* [Your instructions]
Look for the string "gives" in the listing below and copy every line in which it appears.

* [Data to use]
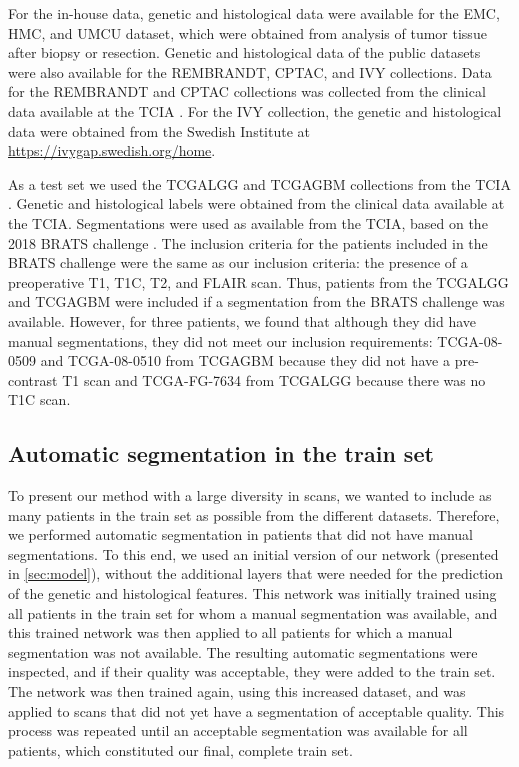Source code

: For the in-house data, genetic and histological data were available for the \gls{EMC}, \gls{HMC}, and \gls{UMCU} dataset, which were obtained from analysis of \gls{tumor} tissue after biopsy or resection.
Genetic and histological data of the public datasets were also available for the \gls{REMBRANDT}, \gls{CPTAC}, and \gls{IVY} collections.
Data for the \gls{REMBRANDT} and  \gls{CPTAC} collections was collected from the clinical data available at the \gls{TCIA} \autocite{cptac2018radiology,scarpace2015radiology}.
For the \gls{IVY} collection, the genetic and histological data were obtained from the Swedish Institute at \url{https://ivygap.swedish.org/home}.

As a test set we used the \gls{TCGALGG} and \gls{TCGAGBM} collections from the \gls{TCIA} \autocite{pedano2016radiology, scarpace2016radiology}.
Genetic and histological labels were obtained from the clinical data available at the \gls{TCIA}.
Segmentations were used as available from the \gls{TCIA}, based on the 2018 \gls{BRATS} challenge \autocite{bakas2017brats, bakas2017segmentationLGG, bakas2017segmentationHGG}.
The inclusion criteria for the patients included in the \gls{BRATS} challenge were the same as our inclusion criteria: the presence of a preoperative \gls{T1}, \gls{T1C}, \gls{T2}, and \gls{FLAIR} scan.
Thus, patients from the \gls{TCGALGG} and \gls{TCGAGBM} were included  if a segmentation from the \gls{BRATS} challenge was available.
However, for three patients, we found that although they did have manual segmentations, they did not meet our inclusion requirements: TCGA-08-0509 and TCGA-08-0510 from \gls{TCGAGBM} because they did not have a pre-contrast \gls{T1} scan and TCGA-FG-7634 from \gls{TCGALGG} because there was no \gls{T1C} scan.

\subsection{Automatic segmentation in the train set}

To present our method with a large diversity in scans, we wanted to include as many patients in the train set as possible from the different datasets.
Therefore, we performed automatic segmentation in patients that did not have manual segmentations.
To this end, we used an initial version of our network (presented in \cref{sec:model}), without the additional layers that were needed for the prediction of the genetic and histological features.
This network was initially trained using all patients in the train set for whom a manual segmentation was available, and this trained network was then applied to all patients for which a manual segmentation was not available.
The resulting automatic segmentations were inspected, and if their quality was acceptable, they were added to the train set.
The network was then trained again, using this increased dataset, and was applied to scans that did not yet have a segmentation of acceptable quality.
This process was repeated until an acceptable segmentation was available for all patients, which constituted our final, complete train set.

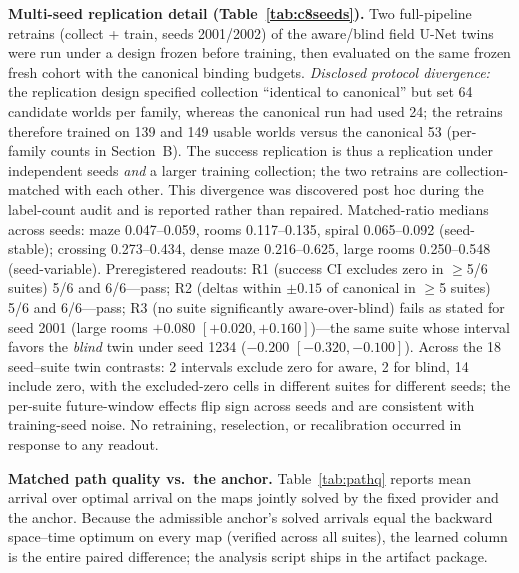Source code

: \documentclass[letterpaper]{article} %
\begin{document}
\textbf{Multi-seed replication detail (Table~\ref{tab:c8seeds}).} Two full-pipeline retrains (collect + train, seeds 2001/2002) of the aware/blind field U-Net twins were run under a design frozen before training, then evaluated on the same frozen fresh cohort with the canonical binding budgets. \emph{Disclosed protocol divergence:} the replication design specified collection ``identical to canonical'' but set 64 candidate worlds per family, whereas the canonical run had used 24; the retrains therefore trained on 139 and 149 usable worlds versus the canonical 53 (per-family counts in Section~B). The success replication is thus a replication under independent seeds \emph{and} a larger training collection; the two retrains are collection-matched with each other. This divergence was discovered post hoc during the label-count audit and is reported rather than repaired. Matched-ratio medians across seeds: maze 0.047--0.059, rooms 0.117--0.135, spiral 0.065--0.092 (seed-stable); crossing 0.273--0.434, dense maze 0.216--0.625, large rooms 0.250--0.548 (seed-variable). Preregistered readouts: R1 (success CI excludes zero in $\geq$5/6 suites) 5/6 and 6/6---pass; R2 (deltas within $\pm 0.15$ of canonical in $\geq$5 suites) 5/6 and 6/6---pass; R3 (no suite significantly aware-over-blind) fails as stated for seed 2001 (large rooms $+0.080$ $[+0.020,+0.160]$)---the same suite whose interval favors the \emph{blind} twin under seed 1234 ($-0.200$ $[-0.320,-0.100]$). Across the 18 seed--suite twin contrasts: 2 intervals exclude zero for aware, 2 for blind, 14 include zero, with the excluded-zero cells in different suites for different seeds; the per-suite future-window effects flip sign across seeds and are consistent with training-seed noise. No retraining, reselection, or recalibration occurred in response to any readout.

\textbf{Matched path quality vs.\ the anchor.} Table~\ref{tab:pathq} reports mean arrival over optimal arrival on the maps jointly solved by the fixed provider and the anchor. Because the admissible anchor's solved arrivals equal the backward space--time optimum on every map (verified across all suites), the learned column is the entire paired difference; the analysis script ships in the artifact package.
\end{document}
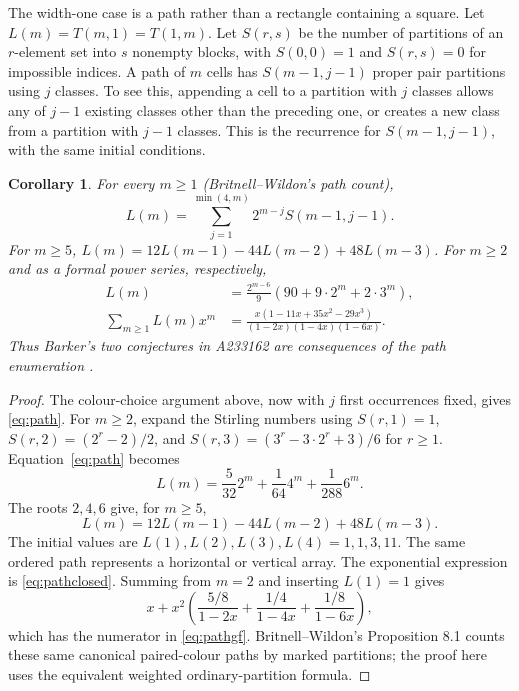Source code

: \documentclass[11pt]{article}
\newtheorem{corollary}[theorem]{Corollary}
\begin{document}
The width-one case is a path rather than a rectangle containing a square.
Let $L(m)=T(m,1)=T(1,m)$.
Let $S(r,s)$ be the number of partitions of an $r$-element set into
$s$ nonempty blocks, with $S(0,0)=1$ and $S(r,s)=0$ for impossible indices.
A path of $m$ cells has $S(m-1,j-1)$ proper pair partitions using $j$
classes. To see this, appending a cell to a partition with $j$ classes
allows any of $j-1$ existing classes other than the preceding one,
or creates a new class from a partition with $j-1$ classes.
This is the recurrence for $S(m-1,j-1)$, with the same initial conditions.
\begin{corollary}\label{cor:path}
For every $m\geq1$ (Britnell--Wildon's path count),
\begin{equation}\label{eq:path}
 L(m)=\sum_{j=1}^{\min(4,m)}2^{m-j}S(m-1,j-1).
\end{equation}
For $m\geq5$, $L(m)=12L(m-1)-44L(m-2)+48L(m-3)$.
For $m\geq2$ and as a formal power series, respectively,
\begin{align}
L(m)&=\frac{2^{m-6}}{9}(90+9\cdot2^m+2\cdot3^m),\label{eq:pathclosed}\\
\sum_{m\geq1}L(m)x^m
 &=\frac{x(1-11x+35x^2-29x^3)}{(1-2x)(1-4x)(1-6x)}.\label{eq:pathgf}
\end{align}
Thus Barker's two conjectures in A233162 are consequences of the path
enumeration \cite{path-source,britnell-wildon}.
\end{corollary}
\begin{proof}
The colour-choice argument above, now with $j$ first occurrences fixed,
gives \eqref{eq:path}.
For $m\geq2$, expand the Stirling numbers using
$S(r,1)=1$, $S(r,2)=(2^r-2)/2$, and
$S(r,3)=(3^r-3\cdot2^r+3)/6$ for $r\geq1$.
Equation~\eqref{eq:path} becomes
\[
 L(m)=\frac{5}{32}2^m+\frac{1}{64}4^m+\frac{1}{288}6^m.
\]
The roots $2,4,6$ give, for $m\geq5$,
\[
 L(m)=12L(m-1)-44L(m-2)+48L(m-3).
\]
The initial values are $L(1),L(2),L(3),L(4)=1,1,3,11$.
The same ordered path represents a horizontal or vertical array.
The exponential expression is \eqref{eq:pathclosed}. Summing from $m=2$
and inserting $L(1)=1$ gives
\[
x+x^2\left(\frac{5/8}{1-2x}+\frac{1/4}{1-4x}
+\frac{1/8}{1-6x}\right),
\]
which has the numerator in \eqref{eq:pathgf}.
Britnell--Wildon's Proposition 8.1 counts these same canonical
paired-colour paths by marked partitions; the proof here uses the
equivalent weighted ordinary-partition formula.
\end{proof}
\end{document}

* [Solution to the exercise]
gives \eqref{eq:path}.
and inserting $L(1)=1$ gives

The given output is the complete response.